A French poet, Charles Péguy, has left us wonderful pages on hope (See The Portal of the Mystery of Hope). He says, poetically, that God is not so astonished by the faith of human beings or by their charity, but what really fills him with wonder and emotion is people’s hope. “That those poor children,” he writes, “see how things are going and believe that it will be better tomorrow morning.” The poet’s image recalls the faces of the many people who have passed through this world -- peasants, poor labourers, migrants in search of a better future -- who have fought tenaciously, despite the bitterness of difficult days, full of so many trials, encouraged, however, by the confidence that their children would have a more just and more peaceful life. They struggled for their children; they struggled in hope.

The Pope visiting migrants in Rome, February 2015 Photo: The Tablet

Hope is the impetus in the heart of one who sets out, leaving home, land, sometimes family and relatives. I think of migrants who set out to seek a better life, more fitting for themselves and their dear ones. And it is also an impetus in the heart of one who receives: the desire to encounter one another, to get to know one another, to dialogue. Hope is the impetus to share the journey, because the journey has two sets of characters: those who come to our land, and we who go to their heart, to understand them, to understand their culture, their language.

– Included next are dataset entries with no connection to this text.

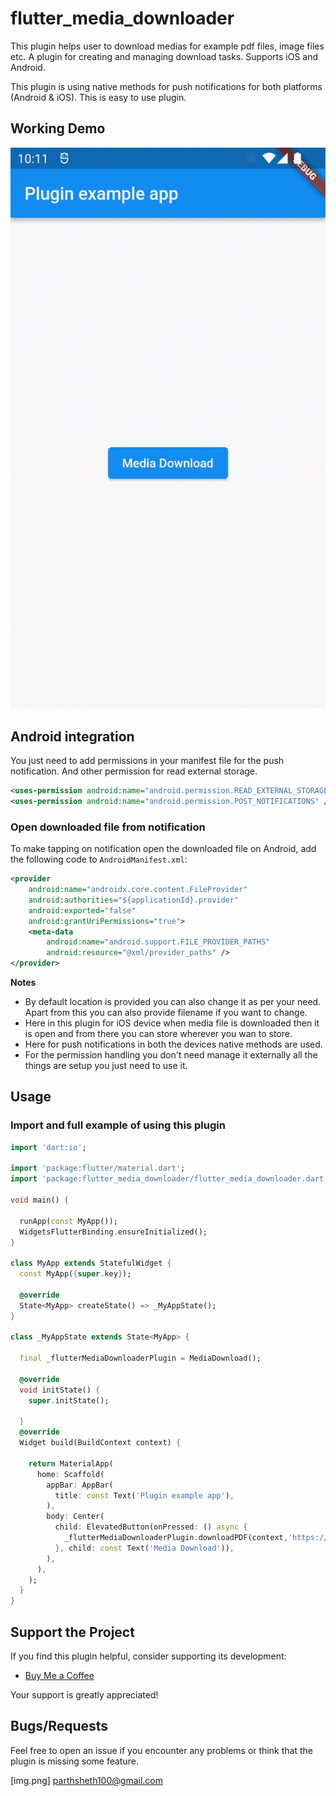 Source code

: # flutter_media_downloader

This plugin helps user to download medias for example pdf files, image files etc. 
A plugin for creating and managing download tasks. Supports iOS and Android.

This plugin is using native methods for push notifications for both platforms (Android & iOS).
This is easy to use plugin.

## Working Demo
![DEMO](demo.gif)

## Android integration

You just need to add permissions in your manifest file for the push notification. And other permission for read external storage.
```xml
<uses-permission android:name="android.permission.READ_EXTERNAL_STORAGE" />
<uses-permission android:name="android.permission.POST_NOTIFICATIONS" />
```

### Open downloaded file from notification

To make tapping on notification open the downloaded file on Android, add the
following code to `AndroidManifest.xml`:

```xml
<provider
    android:name="androidx.core.content.FileProvider"
    android:authorities="${applicationId}.provider"
    android:exported="false"
    android:grantUriPermissions="true">
    <meta-data
        android:name="android.support.FILE_PROVIDER_PATHS"
        android:resource="@xml/provider_paths" />
</provider>
```

**Notes**

- By default location is provided you can also change it as per your need. Apart from this you can also provide filename if you want to change.
- Here in this plugin for iOS device when media file is downloaded then it is open and from there you can store wherever you wan to store.
- Here for push notifications in both the devices native methods are used. 
- For the permission handling you don't need manage it externally all the things are setup you just need to use it.

## Usage

### Import and full example of using this plugin

```dart
import 'dart:io';

import 'package:flutter/material.dart';
import 'package:flutter_media_downloader/flutter_media_downloader.dart';

void main() {

  runApp(const MyApp());
  WidgetsFlutterBinding.ensureInitialized();
}

class MyApp extends StatefulWidget {
  const MyApp({super.key});

  @override
  State<MyApp> createState() => _MyAppState();
}

class _MyAppState extends State<MyApp> {

  final _flutterMediaDownloaderPlugin = MediaDownload();

  @override
  void initState() {
    super.initState();

  }
  @override
  Widget build(BuildContext context) {

    return MaterialApp(
      home: Scaffold(
        appBar: AppBar(
          title: const Text('Plugin example app'),
        ),
        body: Center(
          child: ElevatedButton(onPressed: () async {
            _flutterMediaDownloaderPlugin.downloadPDF(context,'https://www.gstatic.com/webp/gallery3/1.sm.png');
          }, child: const Text('Media Download')),
        ),
      ),
    );
  }
}

```
## Support the Project

If you find this plugin helpful, consider supporting its development:

- [Buy Me a Coffee](https://www.buymeacoffee.com/parthsheth)

Your support is greatly appreciated!

## Bugs/Requests

Feel free to open an issue if you encounter any problems or think that the
plugin is missing some feature.

[img.png] parthsheth100@gmail.com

The poor ... first bearers of hope

Hope is not a virtue for people with a full stomach. That is why the poor have always been the first bearers of hope. And in this connection, we can say that the poor, also the beggars, are the protagonists of history. God had need of them to enter in the world. God had need of Joseph, of Mary, of the shepherds of Bethlehem. On the night of the first Christmas, there was a world that was sleeping, comfortable in so many acquired certainties. However, the humble, in hiddenness, were preparing the revolution of kindness. They were poor in everything, some floated a bit above the threshold of survival, but they were rich in the most precious good that exists in the world, namely, the desire for change.

A prayer of hope

To be tempted against hope can also happen when one is following the way of the Christian life. The monks of antiquity denounced one of the worst enemies of fervour. They spoke of the midday devil that extinguishes a life of commitment, precisely while the sun burns on high. This temptation surprises us when we least expect it: the days become monotonous and boring, no value seems worthy of hard work anymore. This attitude is called acedia, which erodes life from inside, leaving it as an empty shell.

When this happens, we can always resort to Jesus’ name. We can repeat that simple prayer, a beautiful prayer, which has become the foundation of so many Christian spiritual traditions, Lord Jesus Christ, Son of the living God, have mercy on me a sinner! This is a prayer of hope, because I turn to him who can open wide the doors and resolve the problem, and make me look at the horizon, the horizon of hope.